* Exercise instructions
Say how many of the lines below include the word "option". Only the number should be given.
▶
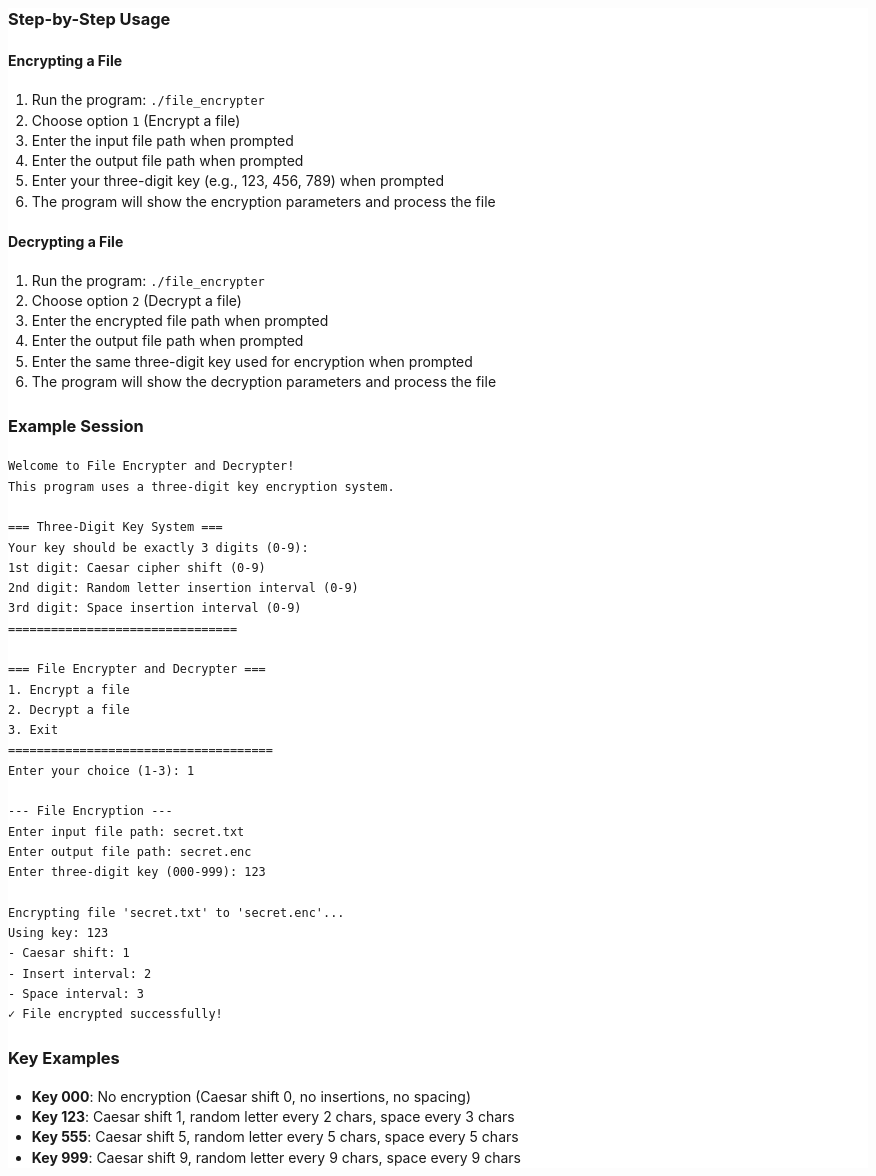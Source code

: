 ### Step-by-Step Usage

#### Encrypting a File
1. Run the program: `./file_encrypter`
2. Choose option `1` (Encrypt a file)
3. Enter the input file path when prompted
4. Enter the output file path when prompted
5. Enter your three-digit key (e.g., 123, 456, 789) when prompted
6. The program will show the encryption parameters and process the file

#### Decrypting a File
1. Run the program: `./file_encrypter`
2. Choose option `2` (Decrypt a file)
3. Enter the encrypted file path when prompted
4. Enter the output file path when prompted
5. Enter the same three-digit key used for encryption when prompted
6. The program will show the decryption parameters and process the file

### Example Session
```
Welcome to File Encrypter and Decrypter!
This program uses a three-digit key encryption system.

=== Three-Digit Key System ===
Your key should be exactly 3 digits (0-9):
1st digit: Caesar cipher shift (0-9)
2nd digit: Random letter insertion interval (0-9)
3rd digit: Space insertion interval (0-9)
================================

=== File Encrypter and Decrypter ===
1. Encrypt a file
2. Decrypt a file
3. Exit
=====================================
Enter your choice (1-3): 1

--- File Encryption ---
Enter input file path: secret.txt
Enter output file path: secret.enc
Enter three-digit key (000-999): 123

Encrypting file 'secret.txt' to 'secret.enc'...
Using key: 123
- Caesar shift: 1
- Insert interval: 2
- Space interval: 3
✓ File encrypted successfully!
```

### Key Examples
- **Key 000**: No encryption (Caesar shift 0, no insertions, no spacing)
- **Key 123**: Caesar shift 1, random letter every 2 chars, space every 3 chars
- **Key 555**: Caesar shift 5, random letter every 5 chars, space every 5 chars
- **Key 999**: Caesar shift 9, random letter every 9 chars, space every 9 chars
◀
* Result of the exercise
2